# Problem details
Reproduce each entry exactly as it reads. Leave the images out.
::: Source information
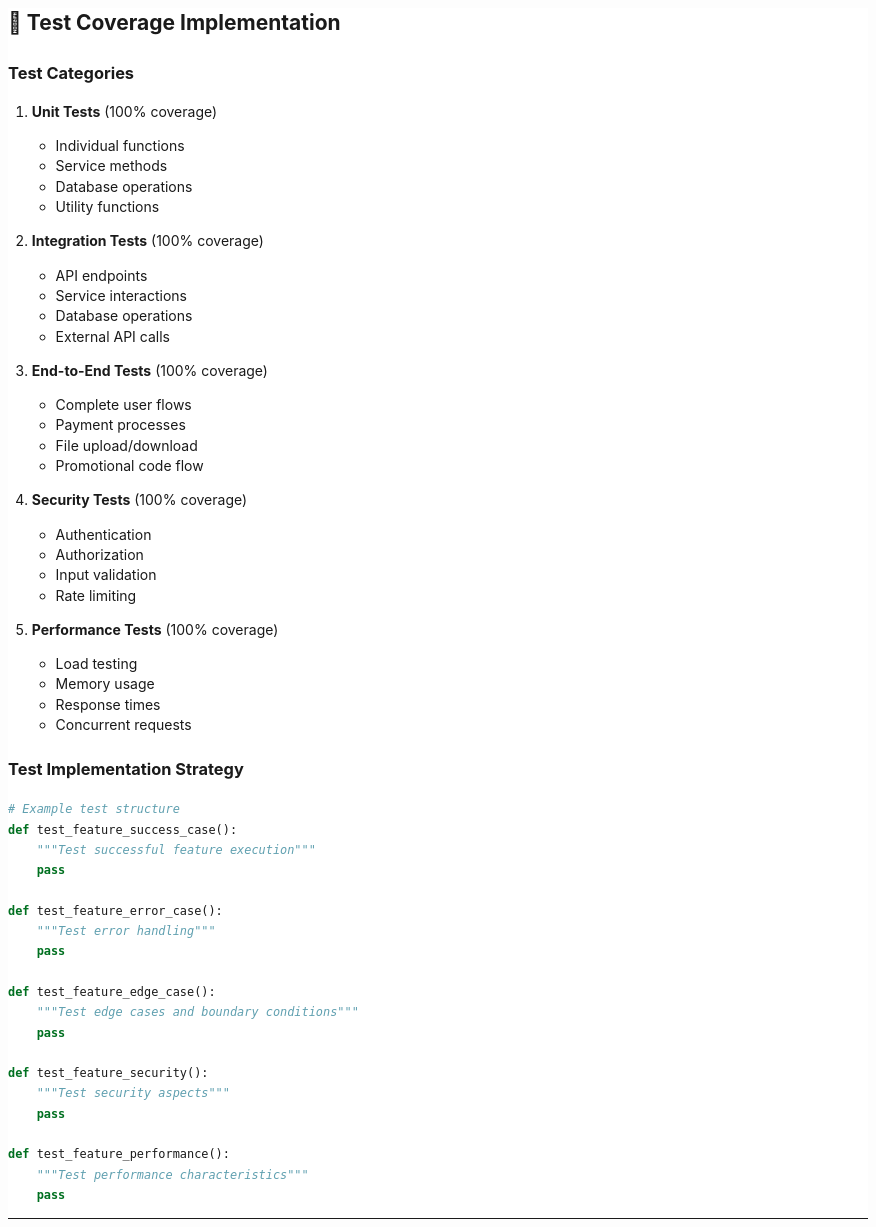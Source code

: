 ## 🧪 **Test Coverage Implementation**

### **Test Categories**
1. **Unit Tests** (100% coverage)
   - Individual functions
   - Service methods
   - Database operations
   - Utility functions

2. **Integration Tests** (100% coverage)
   - API endpoints
   - Service interactions
   - Database operations
   - External API calls

3. **End-to-End Tests** (100% coverage)
   - Complete user flows
   - Payment processes
   - File upload/download
   - Promotional code flow

4. **Security Tests** (100% coverage)
   - Authentication
   - Authorization
   - Input validation
   - Rate limiting

5. **Performance Tests** (100% coverage)
   - Load testing
   - Memory usage
   - Response times
   - Concurrent requests

### **Test Implementation Strategy**
```python
# Example test structure
def test_feature_success_case():
    """Test successful feature execution"""
    pass

def test_feature_error_case():
    """Test error handling"""
    pass

def test_feature_edge_case():
    """Test edge cases and boundary conditions"""
    pass

def test_feature_security():
    """Test security aspects"""
    pass

def test_feature_performance():
    """Test performance characteristics"""
    pass
```

---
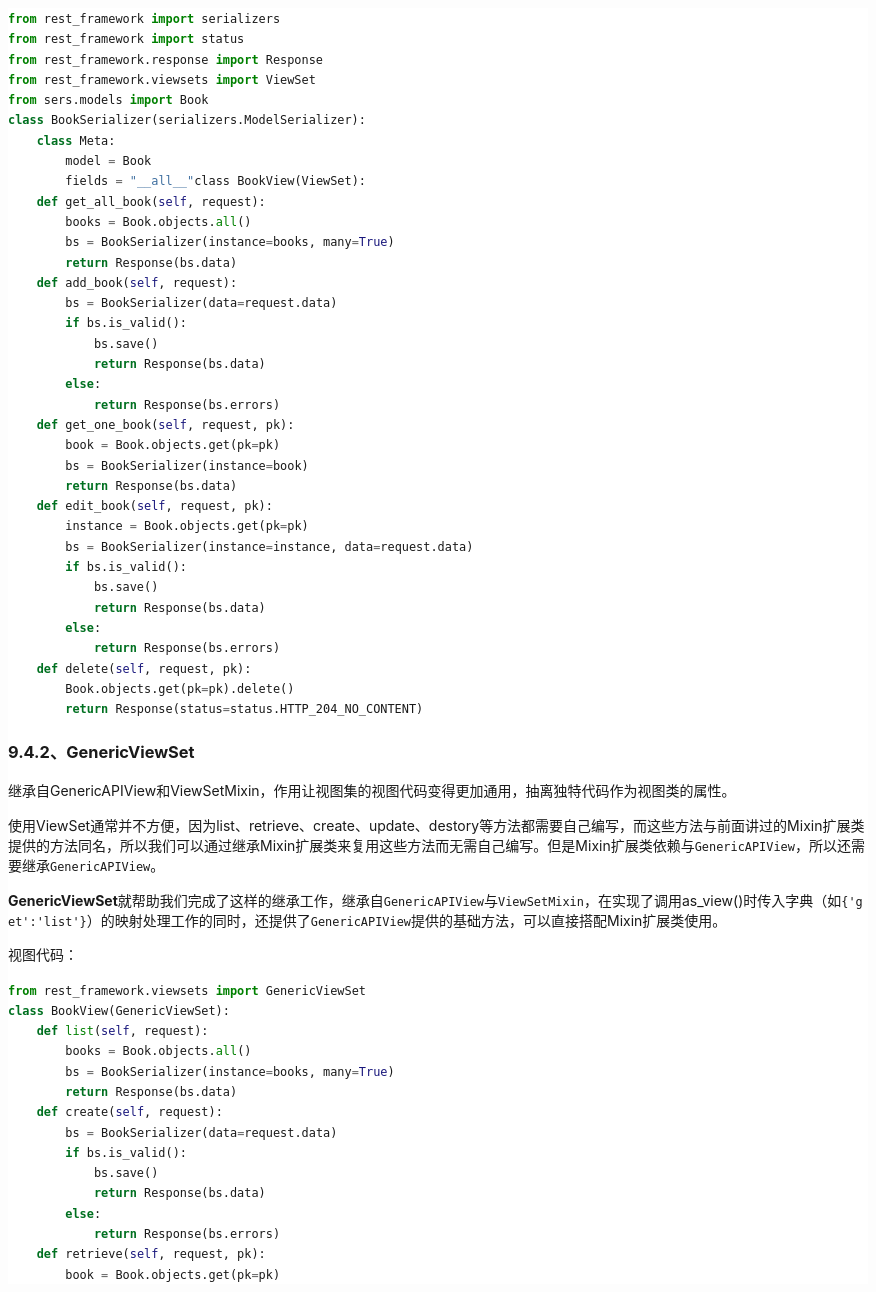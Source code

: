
 ```python
from rest_framework import serializers
from rest_framework import status
from rest_framework.response import Response
from rest_framework.viewsets import ViewSet
from sers.models import Book
class BookSerializer(serializers.ModelSerializer):
    class Meta:
        model = Book
        fields = "__all__"class BookView(ViewSet):
    def get_all_book(self, request):
        books = Book.objects.all()
        bs = BookSerializer(instance=books, many=True)
        return Response(bs.data)
    def add_book(self, request):
        bs = BookSerializer(data=request.data)
        if bs.is_valid():
            bs.save()
            return Response(bs.data)
        else:
            return Response(bs.errors)
    def get_one_book(self, request, pk):
        book = Book.objects.get(pk=pk)
        bs = BookSerializer(instance=book)
        return Response(bs.data)
    def edit_book(self, request, pk):
        instance = Book.objects.get(pk=pk)
        bs = BookSerializer(instance=instance, data=request.data)
        if bs.is_valid():
            bs.save()
            return Response(bs.data)
        else:
            return Response(bs.errors)
    def delete(self, request, pk):
        Book.objects.get(pk=pk).delete()
        return Response(status=status.HTTP_204_NO_CONTENT)
```

### 9.4.2、GenericViewSet

继承自GenericAPIView和ViewSetMixin，作用让视图集的视图代码变得更加通用，抽离独特代码作为视图类的属性。

使用ViewSet通常并不方便，因为list、retrieve、create、update、destory等方法都需要自己编写，而这些方法与前面讲过的Mixin扩展类提供的方法同名，所以我们可以通过继承Mixin扩展类来复用这些方法而无需自己编写。但是Mixin扩展类依赖与`GenericAPIView`，所以还需要继承`GenericAPIView`。

**GenericViewSet**就帮助我们完成了这样的继承工作，继承自`GenericAPIView`与`ViewSetMixin`，在实现了调用as_view()时传入字典（如`{'get':'list'}`）的映射处理工作的同时，还提供了`GenericAPIView`提供的基础方法，可以直接搭配Mixin扩展类使用。

视图代码：

```python
from rest_framework.viewsets import GenericViewSet
class BookView(GenericViewSet):
    def list(self, request):
        books = Book.objects.all()
        bs = BookSerializer(instance=books, many=True)
        return Response(bs.data)
    def create(self, request):
        bs = BookSerializer(data=request.data)
        if bs.is_valid():
            bs.save()
            return Response(bs.data)
        else:
            return Response(bs.errors)
    def retrieve(self, request, pk):
        book = Book.objects.get(pk=pk)
```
::::::
# Response
Source code

: ## 🧪 **Test Coverage Implementation**

### **Test Categories**
1. **Unit Tests** (100% coverage)
   - Individual functions
   - Service methods
   - Database operations
   - Utility functions

2. **Integration Tests** (100% coverage)
   - API endpoints
   - Service interactions
   - Database operations
   - External API calls

3. **End-to-End Tests** (100% coverage)
   - Complete user flows
   - Payment processes
   - File upload/download
   - Promotional code flow

4. **Security Tests** (100% coverage)
   - Authentication
   - Authorization
   - Input validation
   - Rate limiting

5. **Performance Tests** (100% coverage)
   - Load testing
   - Memory usage
   - Response times
   - Concurrent requests

### **Test Implementation Strategy**
```python
# Example test structure
def test_feature_success_case():
    """Test successful feature execution"""
    pass

def test_feature_error_case():
    """Test error handling"""
    pass

def test_feature_edge_case():
    """Test edge cases and boundary conditions"""
    pass

def test_feature_security():
    """Test security aspects"""
    pass

def test_feature_performance():
    """Test performance characteristics"""
    pass
```

---
Source code

:
 ```python
from rest_framework import serializers
from rest_framework import status
from rest_framework.response import Response
from rest_framework.viewsets import ViewSet
from sers.models import Book
class BookSerializer(serializers.ModelSerializer):
    class Meta:
        model = Book
        fields = "__all__"class BookView(ViewSet):
    def get_all_book(self, request):
        books = Book.objects.all()
        bs = BookSerializer(instance=books, many=True)
        return Response(bs.data)
    def add_book(self, request):
        bs = BookSerializer(data=request.data)
        if bs.is_valid():
            bs.save()
            return Response(bs.data)
        else:
            return Response(bs.errors)
    def get_one_book(self, request, pk):
        book = Book.objects.get(pk=pk)
        bs = BookSerializer(instance=book)
        return Response(bs.data)
    def edit_book(self, request, pk):
        instance = Book.objects.get(pk=pk)
        bs = BookSerializer(instance=instance, data=request.data)
        if bs.is_valid():
            bs.save()
            return Response(bs.data)
        else:
            return Response(bs.errors)
    def delete(self, request, pk):
        Book.objects.get(pk=pk).delete()
        return Response(status=status.HTTP_204_NO_CONTENT)
```

### 9.4.2、GenericViewSet

继承自GenericAPIView和ViewSetMixin，作用让视图集的视图代码变得更加通用，抽离独特代码作为视图类的属性。

使用ViewSet通常并不方便，因为list、retrieve、create、update、destory等方法都需要自己编写，而这些方法与前面讲过的Mixin扩展类提供的方法同名，所以我们可以通过继承Mixin扩展类来复用这些方法而无需自己编写。但是Mixin扩展类依赖与`GenericAPIView`，所以还需要继承`GenericAPIView`。

**GenericViewSet**就帮助我们完成了这样的继承工作，继承自`GenericAPIView`与`ViewSetMixin`，在实现了调用as_view()时传入字典（如`{'get':'list'}`）的映射处理工作的同时，还提供了`GenericAPIView`提供的基础方法，可以直接搭配Mixin扩展类使用。

视图代码：

```python
from rest_framework.viewsets import GenericViewSet
class BookView(GenericViewSet):
    def list(self, request):
        books = Book.objects.all()
        bs = BookSerializer(instance=books, many=True)
        return Response(bs.data)
    def create(self, request):
        bs = BookSerializer(data=request.data)
        if bs.is_valid():
            bs.save()
            return Response(bs.data)
        else:
            return Response(bs.errors)
    def retrieve(self, request, pk):
        book = Book.objects.get(pk=pk)
```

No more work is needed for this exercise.